My name is K.L. Cleeton of Effingham and I am a 26 year old person with a disability. I have a condition called Spinal Muscular Atrophy (SMA) that is best understood as being something like completely paralyzed from the neck down, but with full and complete feeling. Because of this, I require 24-hour assistance for literally every aspect of my life. Everything from having an itch scratched and getting a drink to going the restroom and handling my personal care, is something I rely on completely and totally from my parents. Obviously, this level of required assistance wouldn’t be possible without the DORS Home Services Program.
This program is important beyond words in allowing me to maintain my independence. Not only am I able to remain in my home, but I’m able to remain in the care of the 2 people that know me better than anyone in the world ever possibly could; my parents. When even the littlest things like eating and drinking are difficult and become a choking hazard, having my parents as my personal assistants, all the time, is one of the most comforting thoughts in the world.

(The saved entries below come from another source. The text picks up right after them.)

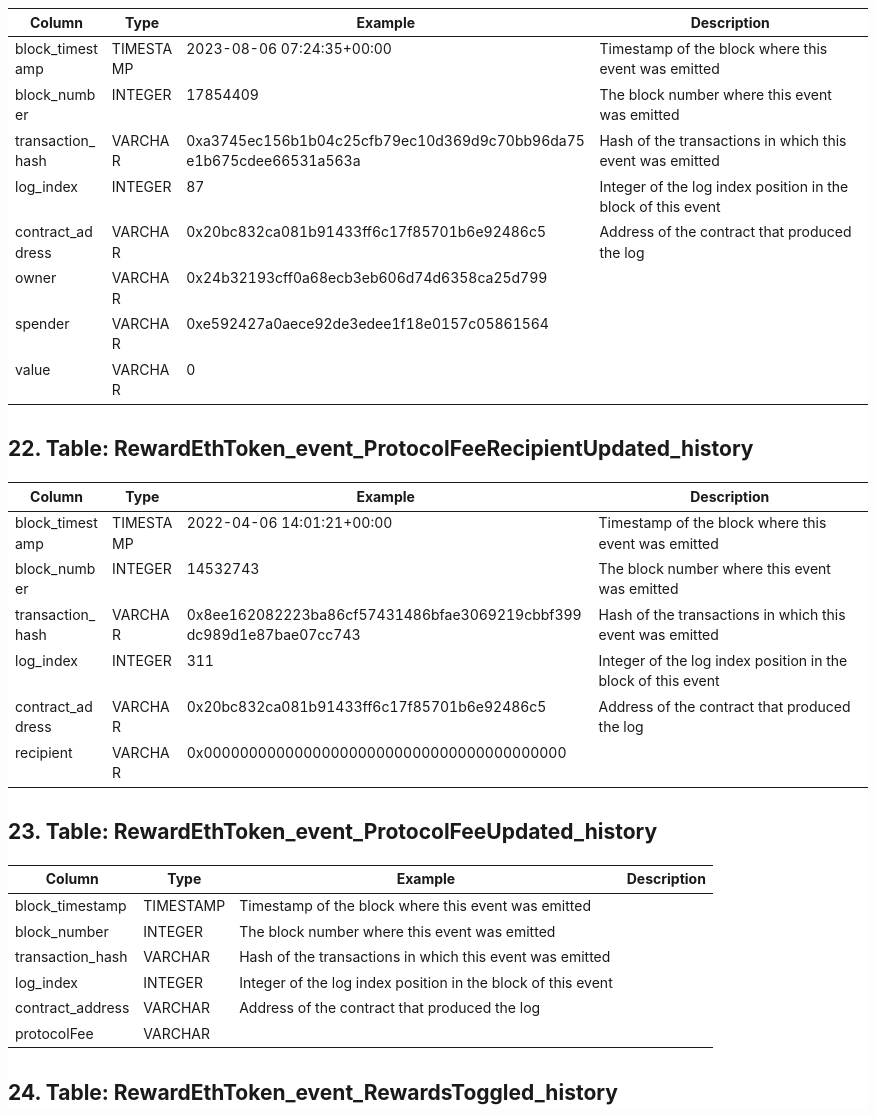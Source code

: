 | Column            | Type      | Example                                                            | Description                                                  |
| ----------------- | --------- | ------------------------------------------------------------------ | ------------------------------------------------------------ |
| block\_timestamp  | TIMESTAMP | 2023-08-06 07:24:35+00:00                                          | Timestamp of the block where this event was emitted          |
| block\_number     | INTEGER   | 17854409                                                           | The block number where this event was emitted                |
| transaction\_hash | VARCHAR   | 0xa3745ec156b1b04c25cfb79ec10d369d9c70bb96da75e1b675cdee66531a563a | Hash of the transactions in which this event was emitted     |
| log\_index        | INTEGER   | 87                                                                 | Integer of the log index position in the block of this event |
| contract\_address | VARCHAR   | 0x20bc832ca081b91433ff6c17f85701b6e92486c5                         | Address of the contract that produced the log                |
| owner             | VARCHAR   | 0x24b32193cff0a68ecb3eb606d74d6358ca25d799                         |                                                              |
| spender           | VARCHAR   | 0xe592427a0aece92de3edee1f18e0157c05861564                         |                                                              |
| value             | VARCHAR   | 0                                                                  |                                                              |

## 22. Table: RewardEthToken\_event\_ProtocolFeeRecipientUpdated\_history

| Column            | Type      | Example                                                            | Description                                                  |
| ----------------- | --------- | ------------------------------------------------------------------ | ------------------------------------------------------------ |
| block\_timestamp  | TIMESTAMP | 2022-04-06 14:01:21+00:00                                          | Timestamp of the block where this event was emitted          |
| block\_number     | INTEGER   | 14532743                                                           | The block number where this event was emitted                |
| transaction\_hash | VARCHAR   | 0x8ee162082223ba86cf57431486bfae3069219cbbf399dc989d1e87bae07cc743 | Hash of the transactions in which this event was emitted     |
| log\_index        | INTEGER   | 311                                                                | Integer of the log index position in the block of this event |
| contract\_address | VARCHAR   | 0x20bc832ca081b91433ff6c17f85701b6e92486c5                         | Address of the contract that produced the log                |
| recipient         | VARCHAR   | 0x0000000000000000000000000000000000000000                         |                                                              |

## 23. Table: RewardEthToken\_event\_ProtocolFeeUpdated\_history

| Column            | Type      | Example                                                      | Description |
| ----------------- | --------- | ------------------------------------------------------------ | ----------- |
| block\_timestamp  | TIMESTAMP | Timestamp of the block where this event was emitted          |             |
| block\_number     | INTEGER   | The block number where this event was emitted                |             |
| transaction\_hash | VARCHAR   | Hash of the transactions in which this event was emitted     |             |
| log\_index        | INTEGER   | Integer of the log index position in the block of this event |             |
| contract\_address | VARCHAR   | Address of the contract that produced the log                |             |
| protocolFee       | VARCHAR   |                                                              |             |

## 24. Table: RewardEthToken\_event\_RewardsToggled\_history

There are quite literally an infinite number of reasons why the demands you are making of Home Services consumers are completely and totally unreasonable, and I would be more than happy to have a conversation with you about what those specific reasons are. However, for this correspondence, let’s stick to one hypothetical. Imagine for a moment that you are me. You are unable to move your arms or legs. You are only working with about 18% of your lung capacity. Because of your disease, which by definition is significantly decreased muscle strength, you have serious difficulty swallowing, which makes drinking and eating more difficult. Your parents, the people who know you the best, are your personal assistants. But now, you’re being told that you have to give up that comforting thought, because your disability is severe enough that you require more hours per week than they are allowed to work. Can’t you see how you are punishing individuals with severe disabilities for the very fact that they have that disability? These limits take away my ability to control who cares for me. You may say, “You can still hire who you would like.” But that’s the issue… I have hired who I would like: my parents.
I am fully aware of the situation our state finds itself in. As a graduate from the University of Illinois, this fact does not escape me. However, you are asking the individuals who are the least able to shoulder this burden to do exactly that. You’re attacking those of us with the least in order to protect those with the most. Sir, in this situation, your policies fly directly in the face of your goal of “ making Illinois the most compassionate state in America.”
I implore you to reconsider your stance, and work with consumers and personal assistants to find a reasonable alternative for everyone involved. Also, before you have actually seen and experienced something firsthand, can you really make an informed decision about what the policies should be? I don’t think so, which is why I’d like to invite you down to Effingham to see what a day in the life of me is like.
Thank you for your time and consideration.